We cover around 7% of the training instances and the polarity (P) of our labeling function is towards 1, i.e. towards classifying offensive tweets. The overlaps and conflicts become important having multiple labeling functions. In order to show the accuracy of the function, we apply our labeling functions on the development set.

L_dev = applier.apply(df_dev)

LFAnalysis(L=L_dev, lfs = lfs).lf_summary(Y = df_dev.label.values)

L_dev = applier.apply(df_dev)

LFAnalysis(L=L_dev, lfs = lfs).lf_summary(Y = df_dev.label.values)

	P	Coverage	Correct	Incorrect	Accuracy
lf_has_politician	[1]	0.1	13	7	0.65

We achieve an empirical accuracy of 65% on the dev set which is a good starting point. Be aware that the assumption of a generalization from this small development set to a large-scale corpus is overly simple. Nonetheless, the objective is to develop and tune the labeling function in order to balance the coverage and accuracy, which turned out to be quite difficult in many cases. On the one hand, we require sufficient coverage to label enough data. On the other hand, the accuracy should be satisfactory.

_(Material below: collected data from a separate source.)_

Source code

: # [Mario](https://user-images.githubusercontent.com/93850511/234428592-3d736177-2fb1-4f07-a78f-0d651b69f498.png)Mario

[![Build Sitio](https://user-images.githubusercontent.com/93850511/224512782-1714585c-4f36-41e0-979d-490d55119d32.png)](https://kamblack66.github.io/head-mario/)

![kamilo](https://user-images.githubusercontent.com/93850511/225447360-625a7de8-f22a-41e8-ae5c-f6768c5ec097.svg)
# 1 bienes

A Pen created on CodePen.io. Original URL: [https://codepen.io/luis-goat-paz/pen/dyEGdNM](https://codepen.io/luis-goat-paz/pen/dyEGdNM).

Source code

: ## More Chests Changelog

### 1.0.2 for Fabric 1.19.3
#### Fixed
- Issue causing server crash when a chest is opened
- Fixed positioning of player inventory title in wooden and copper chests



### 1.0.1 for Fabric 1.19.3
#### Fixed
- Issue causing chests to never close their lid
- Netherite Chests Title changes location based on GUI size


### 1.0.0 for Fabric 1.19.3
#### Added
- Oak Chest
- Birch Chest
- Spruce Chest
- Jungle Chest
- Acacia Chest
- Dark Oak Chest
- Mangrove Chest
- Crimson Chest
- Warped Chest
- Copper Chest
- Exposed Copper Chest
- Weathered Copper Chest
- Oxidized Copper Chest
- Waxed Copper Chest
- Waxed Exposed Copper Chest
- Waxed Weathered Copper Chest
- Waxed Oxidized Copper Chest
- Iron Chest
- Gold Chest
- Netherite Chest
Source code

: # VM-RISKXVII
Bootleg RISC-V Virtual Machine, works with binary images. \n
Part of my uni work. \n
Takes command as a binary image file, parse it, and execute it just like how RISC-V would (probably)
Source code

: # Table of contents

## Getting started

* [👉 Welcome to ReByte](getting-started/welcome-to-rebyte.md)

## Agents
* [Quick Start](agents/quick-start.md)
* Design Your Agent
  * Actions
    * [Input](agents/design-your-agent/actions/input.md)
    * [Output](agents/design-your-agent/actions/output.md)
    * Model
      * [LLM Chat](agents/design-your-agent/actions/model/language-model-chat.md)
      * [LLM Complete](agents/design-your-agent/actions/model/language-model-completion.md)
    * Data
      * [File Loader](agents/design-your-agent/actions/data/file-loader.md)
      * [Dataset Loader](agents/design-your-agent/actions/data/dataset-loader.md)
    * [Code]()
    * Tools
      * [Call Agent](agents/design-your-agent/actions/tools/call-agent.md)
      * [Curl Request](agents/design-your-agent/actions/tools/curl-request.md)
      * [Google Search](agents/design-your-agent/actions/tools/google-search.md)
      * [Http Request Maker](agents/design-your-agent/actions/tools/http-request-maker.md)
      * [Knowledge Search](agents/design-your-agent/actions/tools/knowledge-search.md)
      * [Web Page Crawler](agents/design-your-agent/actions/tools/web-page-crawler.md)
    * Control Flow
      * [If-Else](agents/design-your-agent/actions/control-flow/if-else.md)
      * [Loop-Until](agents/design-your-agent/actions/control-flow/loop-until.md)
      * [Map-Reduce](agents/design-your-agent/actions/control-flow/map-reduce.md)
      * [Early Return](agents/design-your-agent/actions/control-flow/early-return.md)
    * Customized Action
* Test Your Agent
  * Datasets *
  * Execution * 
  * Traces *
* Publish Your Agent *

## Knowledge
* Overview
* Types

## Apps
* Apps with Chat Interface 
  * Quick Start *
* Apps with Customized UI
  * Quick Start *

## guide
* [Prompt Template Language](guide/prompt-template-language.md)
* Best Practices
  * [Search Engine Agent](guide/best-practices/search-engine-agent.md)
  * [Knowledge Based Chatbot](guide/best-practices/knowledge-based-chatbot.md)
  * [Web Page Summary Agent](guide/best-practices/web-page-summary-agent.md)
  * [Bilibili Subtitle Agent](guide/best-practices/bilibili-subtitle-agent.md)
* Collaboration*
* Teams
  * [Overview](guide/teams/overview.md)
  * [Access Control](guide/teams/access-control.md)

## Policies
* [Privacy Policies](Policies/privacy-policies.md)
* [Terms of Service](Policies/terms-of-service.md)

Following this idea, one should define tens or hundreds of labeling functions. In our use-case, we experiment with:

Further keyword-based functions.
Common German swear words
Upper Case: Texts containing long uppercase words may indicate the offensive language.
Emoji Polarity: We adapt the word sentiment in a similar manner to emojis.
BERT Sentiment: A pre-trained sentiment analysis model on German tweets using huggingface transformers.

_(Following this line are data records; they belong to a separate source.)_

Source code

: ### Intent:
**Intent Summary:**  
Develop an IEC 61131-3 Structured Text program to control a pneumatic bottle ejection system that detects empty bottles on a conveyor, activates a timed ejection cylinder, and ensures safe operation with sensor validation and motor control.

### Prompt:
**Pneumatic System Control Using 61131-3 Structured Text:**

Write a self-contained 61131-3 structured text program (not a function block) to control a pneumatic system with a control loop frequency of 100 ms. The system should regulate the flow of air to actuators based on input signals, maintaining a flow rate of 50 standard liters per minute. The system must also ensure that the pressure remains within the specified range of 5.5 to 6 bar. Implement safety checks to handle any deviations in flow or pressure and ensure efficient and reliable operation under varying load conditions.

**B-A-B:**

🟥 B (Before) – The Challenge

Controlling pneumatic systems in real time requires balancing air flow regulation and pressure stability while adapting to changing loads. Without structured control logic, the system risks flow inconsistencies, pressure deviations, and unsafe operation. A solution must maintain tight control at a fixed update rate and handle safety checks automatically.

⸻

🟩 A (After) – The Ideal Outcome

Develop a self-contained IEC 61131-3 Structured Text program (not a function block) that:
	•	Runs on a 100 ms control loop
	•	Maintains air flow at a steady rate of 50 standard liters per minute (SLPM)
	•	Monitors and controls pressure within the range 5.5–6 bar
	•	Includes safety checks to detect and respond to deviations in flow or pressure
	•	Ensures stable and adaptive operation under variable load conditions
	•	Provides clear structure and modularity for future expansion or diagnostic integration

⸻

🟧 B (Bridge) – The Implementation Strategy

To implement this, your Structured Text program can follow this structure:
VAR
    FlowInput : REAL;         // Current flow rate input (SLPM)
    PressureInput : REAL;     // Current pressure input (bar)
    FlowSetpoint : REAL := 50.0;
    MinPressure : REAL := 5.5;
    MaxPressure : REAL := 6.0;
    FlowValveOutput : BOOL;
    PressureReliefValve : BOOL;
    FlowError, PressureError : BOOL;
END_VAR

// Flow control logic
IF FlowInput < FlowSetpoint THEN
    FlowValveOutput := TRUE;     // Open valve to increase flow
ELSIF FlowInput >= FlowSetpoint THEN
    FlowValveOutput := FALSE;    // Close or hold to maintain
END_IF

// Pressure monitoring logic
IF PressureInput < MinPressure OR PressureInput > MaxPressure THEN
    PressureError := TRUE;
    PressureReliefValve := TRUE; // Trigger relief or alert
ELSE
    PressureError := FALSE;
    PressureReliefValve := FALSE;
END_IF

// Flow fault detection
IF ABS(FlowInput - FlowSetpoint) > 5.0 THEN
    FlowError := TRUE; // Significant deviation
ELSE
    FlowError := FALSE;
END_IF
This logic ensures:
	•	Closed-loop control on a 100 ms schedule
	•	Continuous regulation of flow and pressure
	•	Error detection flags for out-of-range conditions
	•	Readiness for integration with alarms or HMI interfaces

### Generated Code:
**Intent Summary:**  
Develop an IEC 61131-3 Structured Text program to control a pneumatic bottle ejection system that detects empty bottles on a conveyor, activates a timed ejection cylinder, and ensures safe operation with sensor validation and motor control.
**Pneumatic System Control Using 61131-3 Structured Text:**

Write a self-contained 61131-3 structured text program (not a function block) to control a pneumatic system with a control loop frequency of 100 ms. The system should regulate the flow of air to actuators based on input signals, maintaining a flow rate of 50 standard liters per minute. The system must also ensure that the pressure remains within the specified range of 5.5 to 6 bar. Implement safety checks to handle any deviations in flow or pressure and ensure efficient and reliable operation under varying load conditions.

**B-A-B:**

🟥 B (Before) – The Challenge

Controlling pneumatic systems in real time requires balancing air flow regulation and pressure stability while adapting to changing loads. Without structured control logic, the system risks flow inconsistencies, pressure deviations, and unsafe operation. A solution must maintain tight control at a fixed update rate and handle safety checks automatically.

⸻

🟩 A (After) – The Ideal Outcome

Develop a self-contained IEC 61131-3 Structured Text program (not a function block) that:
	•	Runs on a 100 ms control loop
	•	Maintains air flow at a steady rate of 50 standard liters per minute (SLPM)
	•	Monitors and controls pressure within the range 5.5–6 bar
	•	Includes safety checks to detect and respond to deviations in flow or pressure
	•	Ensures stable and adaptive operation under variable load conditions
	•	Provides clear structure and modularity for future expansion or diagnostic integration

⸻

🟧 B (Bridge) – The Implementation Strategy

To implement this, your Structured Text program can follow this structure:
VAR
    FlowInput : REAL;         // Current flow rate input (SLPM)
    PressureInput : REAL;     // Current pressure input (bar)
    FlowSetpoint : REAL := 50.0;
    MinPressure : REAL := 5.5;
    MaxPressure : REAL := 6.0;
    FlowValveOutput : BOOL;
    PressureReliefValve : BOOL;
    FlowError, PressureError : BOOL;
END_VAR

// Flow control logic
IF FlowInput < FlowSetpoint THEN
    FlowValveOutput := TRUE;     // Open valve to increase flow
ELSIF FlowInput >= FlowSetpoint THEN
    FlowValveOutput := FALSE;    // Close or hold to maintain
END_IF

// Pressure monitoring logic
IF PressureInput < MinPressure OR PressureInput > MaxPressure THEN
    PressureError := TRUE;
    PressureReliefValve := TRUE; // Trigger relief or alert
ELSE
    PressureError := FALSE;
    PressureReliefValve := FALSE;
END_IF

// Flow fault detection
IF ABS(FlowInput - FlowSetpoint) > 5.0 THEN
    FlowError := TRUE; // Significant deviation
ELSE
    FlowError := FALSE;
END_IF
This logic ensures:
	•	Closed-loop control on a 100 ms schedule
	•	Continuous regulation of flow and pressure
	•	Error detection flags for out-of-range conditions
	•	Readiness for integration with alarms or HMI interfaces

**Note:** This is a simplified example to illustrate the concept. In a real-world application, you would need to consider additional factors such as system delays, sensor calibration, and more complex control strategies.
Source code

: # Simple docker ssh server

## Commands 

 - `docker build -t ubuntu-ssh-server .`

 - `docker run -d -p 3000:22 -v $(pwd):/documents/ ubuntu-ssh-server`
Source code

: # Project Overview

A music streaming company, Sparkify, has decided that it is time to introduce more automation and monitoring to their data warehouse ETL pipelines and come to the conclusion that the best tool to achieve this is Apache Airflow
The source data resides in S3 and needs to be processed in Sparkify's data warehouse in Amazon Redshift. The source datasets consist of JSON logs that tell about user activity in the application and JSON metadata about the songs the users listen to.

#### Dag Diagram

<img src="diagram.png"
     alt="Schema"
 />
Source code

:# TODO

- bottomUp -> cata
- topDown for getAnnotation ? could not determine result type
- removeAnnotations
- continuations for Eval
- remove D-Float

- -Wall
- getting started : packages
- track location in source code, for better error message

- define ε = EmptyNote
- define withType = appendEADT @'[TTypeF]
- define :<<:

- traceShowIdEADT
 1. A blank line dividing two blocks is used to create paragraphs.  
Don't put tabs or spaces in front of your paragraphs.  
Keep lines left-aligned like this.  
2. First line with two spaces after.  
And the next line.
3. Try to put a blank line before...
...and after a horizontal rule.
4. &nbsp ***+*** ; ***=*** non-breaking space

In total, we implemented nine labeling functions resulting in the following matrix:

Labeling function	P	Coverage	Overlaps	Conflicts
lf_insult	[1]	0.169266	0.156166	0.147640
lf_has_nazi_words	[1]	0.039925	0.037014	0.032439
lf_has_politician	[1]	0.098565	0.095654	0.090040
lf_has_angry_puncts	[1]	0.085881	0.081306	0.072364
lf_stopword_ratio	[1]	0.045956	0.042628	0.041381
lf_upper_case	[1]	0.025577	0.023913	0.019755
lf_emoji_polarity	[1]	0.022250	0.020586	0.017675
lf_bert_sentiment	[0, 1]	0.913496	0.366604	0.324392
lf_positive_keywords	[0]	0.059472	0.056769	0.018299

In terms of coverage, many labeling functions analyse only small portions of the dataset. However, the labeling functions for sentiment analysis and insult detection cover much larger portions. All implementations and more exploration can be found in the linked Colab notebook at the end of the blogpost. At this point it should be mentioned that this dataset is not suitable for real scenarios, because labeling functions may cause a strong bias. However, in the scope of this blogpost we skip this import analysis and focus on the technical aspects.

Snorkel Label Model

Up until this point, we defined functions to label our textual data. We could use these functions to create a simple label model ourselves. However, Snorkel provides useful tools that ease and speed up this process.

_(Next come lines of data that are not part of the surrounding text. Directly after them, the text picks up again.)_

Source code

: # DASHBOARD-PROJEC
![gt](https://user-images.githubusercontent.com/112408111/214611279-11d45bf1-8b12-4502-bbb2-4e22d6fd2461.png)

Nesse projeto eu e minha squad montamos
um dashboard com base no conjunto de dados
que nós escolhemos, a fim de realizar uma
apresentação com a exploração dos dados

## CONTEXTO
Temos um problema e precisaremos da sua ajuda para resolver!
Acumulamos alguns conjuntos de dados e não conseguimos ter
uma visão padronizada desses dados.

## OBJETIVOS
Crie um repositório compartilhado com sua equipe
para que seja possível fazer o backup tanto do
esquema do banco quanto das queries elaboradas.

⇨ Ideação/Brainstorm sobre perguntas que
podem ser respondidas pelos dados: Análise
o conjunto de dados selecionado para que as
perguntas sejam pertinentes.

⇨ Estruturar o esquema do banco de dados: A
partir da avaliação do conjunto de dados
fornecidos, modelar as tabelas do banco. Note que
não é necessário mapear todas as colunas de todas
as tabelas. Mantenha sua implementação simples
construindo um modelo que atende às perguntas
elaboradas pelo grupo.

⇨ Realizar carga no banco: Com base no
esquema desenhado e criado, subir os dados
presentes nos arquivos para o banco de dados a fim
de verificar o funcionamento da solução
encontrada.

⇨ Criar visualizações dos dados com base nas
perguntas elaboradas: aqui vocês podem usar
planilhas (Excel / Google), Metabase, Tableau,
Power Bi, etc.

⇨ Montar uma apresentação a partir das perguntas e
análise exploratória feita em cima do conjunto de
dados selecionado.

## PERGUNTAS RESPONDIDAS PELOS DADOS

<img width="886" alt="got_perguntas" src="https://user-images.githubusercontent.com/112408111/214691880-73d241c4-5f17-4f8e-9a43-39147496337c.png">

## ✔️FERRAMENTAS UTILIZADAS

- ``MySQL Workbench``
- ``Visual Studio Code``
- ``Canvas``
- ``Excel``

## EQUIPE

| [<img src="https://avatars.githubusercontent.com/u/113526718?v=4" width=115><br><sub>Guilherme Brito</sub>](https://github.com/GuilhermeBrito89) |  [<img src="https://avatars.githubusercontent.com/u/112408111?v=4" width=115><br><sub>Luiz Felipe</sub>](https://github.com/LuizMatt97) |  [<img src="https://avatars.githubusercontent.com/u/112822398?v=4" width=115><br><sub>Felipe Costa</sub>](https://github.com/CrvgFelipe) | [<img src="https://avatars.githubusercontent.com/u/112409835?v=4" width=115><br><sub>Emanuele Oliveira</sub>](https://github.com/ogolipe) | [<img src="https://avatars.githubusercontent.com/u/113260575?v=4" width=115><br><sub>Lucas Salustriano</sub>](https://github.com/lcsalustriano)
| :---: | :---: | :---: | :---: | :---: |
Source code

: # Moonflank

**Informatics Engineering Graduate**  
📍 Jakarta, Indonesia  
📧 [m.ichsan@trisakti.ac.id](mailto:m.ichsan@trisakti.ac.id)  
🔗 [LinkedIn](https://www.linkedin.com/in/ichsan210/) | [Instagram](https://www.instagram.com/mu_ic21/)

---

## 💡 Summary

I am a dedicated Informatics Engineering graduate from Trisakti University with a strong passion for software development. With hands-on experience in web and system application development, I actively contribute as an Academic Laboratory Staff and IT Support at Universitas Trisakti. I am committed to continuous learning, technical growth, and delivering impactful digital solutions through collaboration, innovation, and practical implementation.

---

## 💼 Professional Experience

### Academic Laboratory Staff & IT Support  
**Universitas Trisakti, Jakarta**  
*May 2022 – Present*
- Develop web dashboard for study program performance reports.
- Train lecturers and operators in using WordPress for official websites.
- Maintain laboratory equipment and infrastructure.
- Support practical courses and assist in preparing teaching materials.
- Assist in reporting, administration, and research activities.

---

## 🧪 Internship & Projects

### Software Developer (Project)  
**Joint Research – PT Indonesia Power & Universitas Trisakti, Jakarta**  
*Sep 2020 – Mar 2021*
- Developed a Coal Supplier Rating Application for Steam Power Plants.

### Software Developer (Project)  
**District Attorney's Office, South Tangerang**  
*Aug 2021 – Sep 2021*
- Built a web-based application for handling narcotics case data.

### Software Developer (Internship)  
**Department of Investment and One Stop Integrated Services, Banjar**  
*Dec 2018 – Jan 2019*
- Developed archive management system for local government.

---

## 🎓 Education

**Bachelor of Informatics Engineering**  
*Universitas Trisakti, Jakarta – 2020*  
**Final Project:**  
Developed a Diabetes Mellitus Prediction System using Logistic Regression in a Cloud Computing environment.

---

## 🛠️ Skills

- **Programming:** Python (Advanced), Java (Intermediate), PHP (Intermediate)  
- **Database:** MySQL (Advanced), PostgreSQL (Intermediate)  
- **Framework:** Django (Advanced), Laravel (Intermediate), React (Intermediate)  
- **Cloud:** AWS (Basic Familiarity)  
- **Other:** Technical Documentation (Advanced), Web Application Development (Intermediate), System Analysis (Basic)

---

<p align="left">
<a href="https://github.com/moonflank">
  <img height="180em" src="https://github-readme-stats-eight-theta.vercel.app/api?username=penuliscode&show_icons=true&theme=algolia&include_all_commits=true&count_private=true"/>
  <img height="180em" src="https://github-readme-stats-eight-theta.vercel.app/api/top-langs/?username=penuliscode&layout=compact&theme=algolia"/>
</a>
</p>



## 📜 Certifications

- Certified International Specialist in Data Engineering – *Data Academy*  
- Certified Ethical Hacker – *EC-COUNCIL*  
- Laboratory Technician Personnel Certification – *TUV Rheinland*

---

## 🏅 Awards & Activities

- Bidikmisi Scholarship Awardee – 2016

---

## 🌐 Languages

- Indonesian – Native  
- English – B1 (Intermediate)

A simple approach is to hold a majority vote of labeling functions for each instance. A majority voter can provide a baseline to show the usefulness of more advanced generative models for labeling. For this reason, Snorkel by default comes with a majority voting approach.

from snorkel.labeling import MajorityLabelVoter

majority_model = MajorityLabelVoter()

preds_train = majority_model.predict(L=L_train)

majority_acc = majority_model.score(L=L_valid, Y=df_valid.label, tie_break_policy="random")["accuracy"]

from snorkel.labeling import MajorityLabelVoter

majority_model = MajorityLabelVoter()

preds_train = majority_model.predict(L=L_train)

majority_acc = majority_model.score(L=L_valid, Y=df_valid.label, tie_break_policy="random")["accuracy"]

We achieve an empirical accuracy on the validation dataset of 63,5%. Note that we use the validation dataset which has not been considered so far. Further, the majority voter predicts 86 of 340 samples (25,3%) as bad language.

However, using the majority model, we lose information in a stalemate situation or if the majority of the labeling functions abstain for an instance. To resolve this and to improve the performance, the real snorkel-magic comes into play. Instead of a majority vote, we use a label model by Snorkel that learns to weight labeling functions based on their correlations. In other words, the label model is the crux of the matter in the snorkel. This paper and youtube video provide detailed information about the Model. In practice, the generative label model is completely abstract and only provides a couple of parameters.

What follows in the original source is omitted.